Problem understanding relativistic momentum

[cristo]

Hey thanks.Actually i am also spellbound by the derivations of things like time dilation and its elegance and simplicity.THanks for the inspiration,but i have my exams coming up.Maybe after them,ill devote more time on this.In my country every1 expects you to learn other things first rather than to be curious and follow ur interests.Thnx nywyz

I think it's admirable for one to be interested in Physics; especially SR, which is very accessible with little new mathematics (although there is the large seemingly non-intuative concept to get your head around).

However, I'd like to stress the importance of using standard notation, at least when learning the subject.
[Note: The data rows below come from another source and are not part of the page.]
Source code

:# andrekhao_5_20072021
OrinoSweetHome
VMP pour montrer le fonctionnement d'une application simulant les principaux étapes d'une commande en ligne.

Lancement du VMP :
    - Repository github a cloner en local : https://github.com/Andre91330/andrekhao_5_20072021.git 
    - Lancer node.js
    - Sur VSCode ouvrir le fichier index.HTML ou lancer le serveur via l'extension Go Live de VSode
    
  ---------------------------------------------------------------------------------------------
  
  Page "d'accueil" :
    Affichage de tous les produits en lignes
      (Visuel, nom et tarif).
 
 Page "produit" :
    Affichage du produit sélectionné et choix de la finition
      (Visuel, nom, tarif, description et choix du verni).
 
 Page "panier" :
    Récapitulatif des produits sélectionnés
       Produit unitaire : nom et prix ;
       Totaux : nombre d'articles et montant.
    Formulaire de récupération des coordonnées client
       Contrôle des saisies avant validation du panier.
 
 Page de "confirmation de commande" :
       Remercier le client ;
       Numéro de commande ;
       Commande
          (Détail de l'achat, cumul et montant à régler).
There are many occasions in (mathematical) physics where there are various different notational conventions that one could use (the signature of the spacetime metric is one which immediately jumps to mind). You should make sure that you use one convention all the time, to avoid confusion when conducting your own calculations, as well as talking to others. However, in SR, the general convention that the subscript 0 denotes "proper" [time, distance] is used by more or less everyone, and so it would be advisable if you stuck to this; it will help you avoid confusion.

If you get into the habit of using the "correct" notation, and sticking to one form of notation from as early an age as possible, then it will hugely benefit you as a student in years to come!

 

[anantchowdhary]

thanks ill try to do that.Also I am really bad at using LaTex

 

[country boy]

Heres the text quoted:
Consider a particle moving with a constant speed v in the positive x direction.Classically it has momentum=mv=mDx/Dt

in which Dx is the distance it travels in time Dt.To find a relativistic expression for momentum,we start with the new definition

p=mDx/Dt(o)

Here,as before Dx is the distance traveled by a moving particle as viewed by the observer watching that particle.However t(o) is the time required to travel that distance,measured by not the observer watching the moving particle but by an observer moving with the particle.

Using time dilation t/gamma=t(o)

therefore p=mv[gamma]


I didnt understand why distance Dx is same for both observers!

I went back and looked at the quoted text (above). This derivation is simply making the switch to proper time in order to put the momentum in terms of relativistic velocity u. Ordinary velocity v is not a four-vector. It would have been better if the derivation had just stated this and ended up with p=mu. Incidentally, this also avoids other problems, like the concept of relativistic mass.